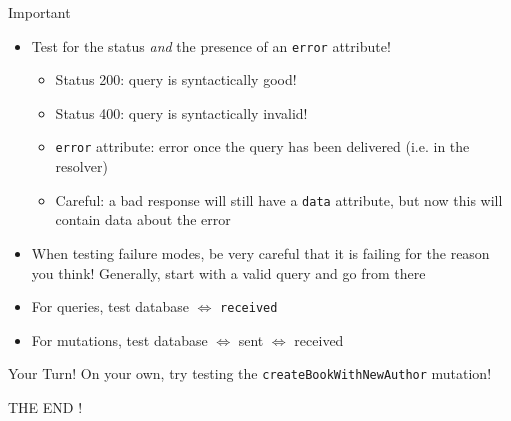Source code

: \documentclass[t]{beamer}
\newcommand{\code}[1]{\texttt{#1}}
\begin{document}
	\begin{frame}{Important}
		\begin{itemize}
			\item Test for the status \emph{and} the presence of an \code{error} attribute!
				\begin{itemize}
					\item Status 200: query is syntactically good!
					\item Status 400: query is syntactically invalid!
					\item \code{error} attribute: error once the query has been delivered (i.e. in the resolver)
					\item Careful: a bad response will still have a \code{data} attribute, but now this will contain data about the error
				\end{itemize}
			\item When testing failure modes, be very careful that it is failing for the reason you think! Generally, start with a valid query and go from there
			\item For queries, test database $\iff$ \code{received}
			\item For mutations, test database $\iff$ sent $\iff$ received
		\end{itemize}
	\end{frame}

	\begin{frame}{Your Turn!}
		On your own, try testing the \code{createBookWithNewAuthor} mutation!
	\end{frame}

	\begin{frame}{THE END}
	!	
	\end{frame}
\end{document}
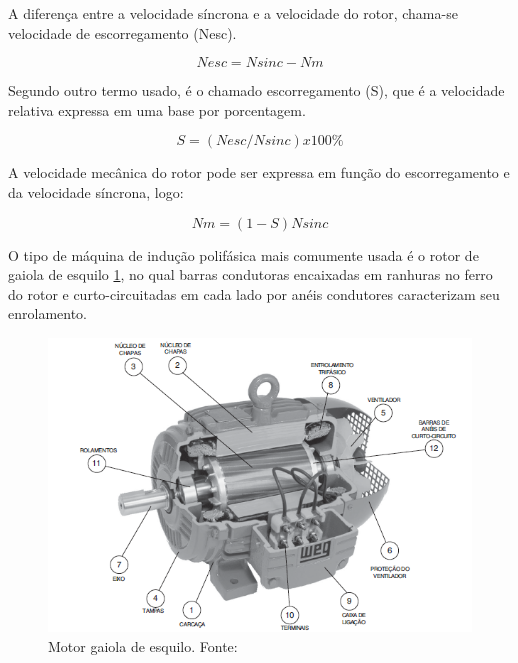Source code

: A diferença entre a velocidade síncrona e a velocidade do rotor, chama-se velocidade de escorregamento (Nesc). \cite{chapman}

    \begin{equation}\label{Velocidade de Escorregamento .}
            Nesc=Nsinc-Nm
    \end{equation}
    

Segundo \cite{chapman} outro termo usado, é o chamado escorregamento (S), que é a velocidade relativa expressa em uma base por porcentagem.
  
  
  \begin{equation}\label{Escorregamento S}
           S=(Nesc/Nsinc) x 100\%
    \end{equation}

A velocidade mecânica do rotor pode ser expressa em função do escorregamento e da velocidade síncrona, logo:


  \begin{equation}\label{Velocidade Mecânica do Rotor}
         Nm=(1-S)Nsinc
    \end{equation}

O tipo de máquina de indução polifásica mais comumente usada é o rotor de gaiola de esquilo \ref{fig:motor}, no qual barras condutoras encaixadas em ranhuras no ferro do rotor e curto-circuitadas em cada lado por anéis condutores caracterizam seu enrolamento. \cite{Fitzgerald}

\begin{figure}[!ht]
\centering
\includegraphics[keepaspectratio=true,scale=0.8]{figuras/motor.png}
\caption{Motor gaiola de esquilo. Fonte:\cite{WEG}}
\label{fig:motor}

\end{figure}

---

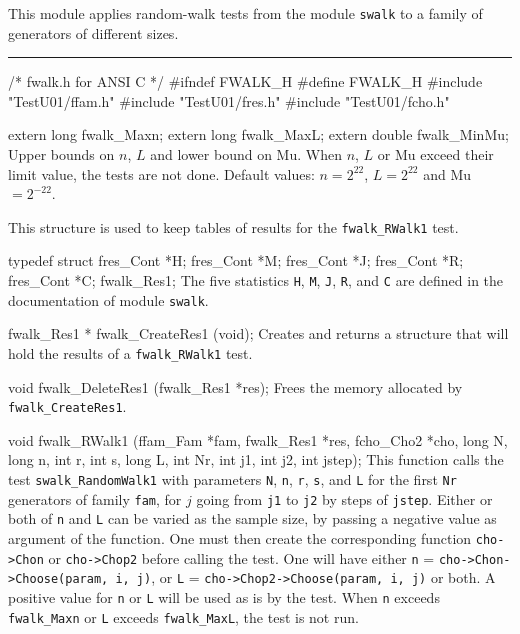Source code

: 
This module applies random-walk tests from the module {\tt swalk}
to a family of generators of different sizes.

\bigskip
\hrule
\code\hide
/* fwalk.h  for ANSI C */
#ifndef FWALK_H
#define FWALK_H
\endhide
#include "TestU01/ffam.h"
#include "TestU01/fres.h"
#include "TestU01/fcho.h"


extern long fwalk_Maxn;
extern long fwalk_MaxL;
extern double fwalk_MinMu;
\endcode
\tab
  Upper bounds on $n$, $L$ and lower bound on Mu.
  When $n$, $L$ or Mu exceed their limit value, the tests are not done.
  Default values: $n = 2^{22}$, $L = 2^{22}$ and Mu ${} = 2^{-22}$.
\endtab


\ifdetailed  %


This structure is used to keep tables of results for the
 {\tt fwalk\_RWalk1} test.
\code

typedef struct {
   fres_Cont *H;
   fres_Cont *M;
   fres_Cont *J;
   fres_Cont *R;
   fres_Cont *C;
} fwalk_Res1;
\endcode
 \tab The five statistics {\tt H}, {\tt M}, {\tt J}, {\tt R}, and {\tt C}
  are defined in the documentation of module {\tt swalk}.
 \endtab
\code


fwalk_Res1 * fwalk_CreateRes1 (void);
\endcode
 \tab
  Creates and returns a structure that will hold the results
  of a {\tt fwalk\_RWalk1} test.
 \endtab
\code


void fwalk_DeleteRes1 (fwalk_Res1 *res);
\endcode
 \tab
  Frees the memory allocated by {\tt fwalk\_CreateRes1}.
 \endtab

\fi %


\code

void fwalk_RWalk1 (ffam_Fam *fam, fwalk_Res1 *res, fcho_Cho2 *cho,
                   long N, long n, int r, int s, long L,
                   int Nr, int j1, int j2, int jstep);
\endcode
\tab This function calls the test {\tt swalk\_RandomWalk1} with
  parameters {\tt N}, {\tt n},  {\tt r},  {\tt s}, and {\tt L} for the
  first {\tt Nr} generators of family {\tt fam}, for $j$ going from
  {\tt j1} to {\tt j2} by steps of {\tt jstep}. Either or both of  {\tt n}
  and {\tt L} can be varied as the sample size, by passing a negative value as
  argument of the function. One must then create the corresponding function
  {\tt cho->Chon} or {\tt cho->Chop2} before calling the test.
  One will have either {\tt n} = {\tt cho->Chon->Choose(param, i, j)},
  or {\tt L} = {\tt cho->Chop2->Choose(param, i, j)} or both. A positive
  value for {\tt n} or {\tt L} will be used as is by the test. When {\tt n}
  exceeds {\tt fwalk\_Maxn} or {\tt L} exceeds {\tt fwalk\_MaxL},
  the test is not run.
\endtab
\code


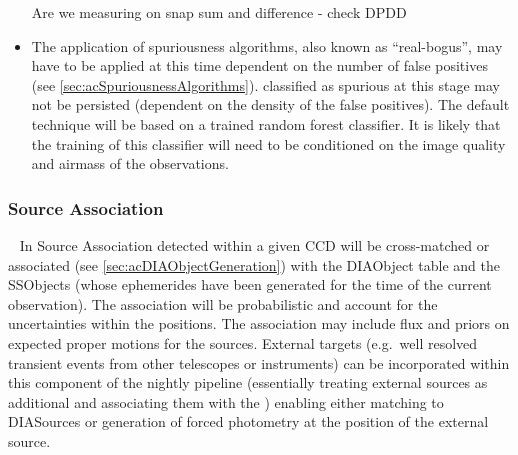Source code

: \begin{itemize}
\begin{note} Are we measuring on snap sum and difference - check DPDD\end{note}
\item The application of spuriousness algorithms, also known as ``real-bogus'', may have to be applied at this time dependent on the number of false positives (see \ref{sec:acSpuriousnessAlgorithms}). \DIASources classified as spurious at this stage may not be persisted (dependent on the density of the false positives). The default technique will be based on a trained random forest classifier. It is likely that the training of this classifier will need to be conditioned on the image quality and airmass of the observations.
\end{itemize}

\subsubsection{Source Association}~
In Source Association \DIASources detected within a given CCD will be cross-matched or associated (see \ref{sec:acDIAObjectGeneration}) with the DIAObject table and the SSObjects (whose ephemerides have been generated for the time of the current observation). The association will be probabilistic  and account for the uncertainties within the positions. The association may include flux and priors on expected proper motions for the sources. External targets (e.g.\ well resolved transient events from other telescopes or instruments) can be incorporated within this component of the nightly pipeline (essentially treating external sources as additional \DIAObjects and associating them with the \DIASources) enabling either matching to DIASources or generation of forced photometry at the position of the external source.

■ What you have to do
Take the entries above and copy out all lines with the string "query".

■ Response area
					\item Status 200: query is syntactically good!
					\item Status 400: query is syntactically invalid!
					\item \code{error} attribute: error once the query has been delivered (i.e. in the resolver)
			\item When testing failure modes, be very careful that it is failing for the reason you think! Generally, start with a valid query and go from there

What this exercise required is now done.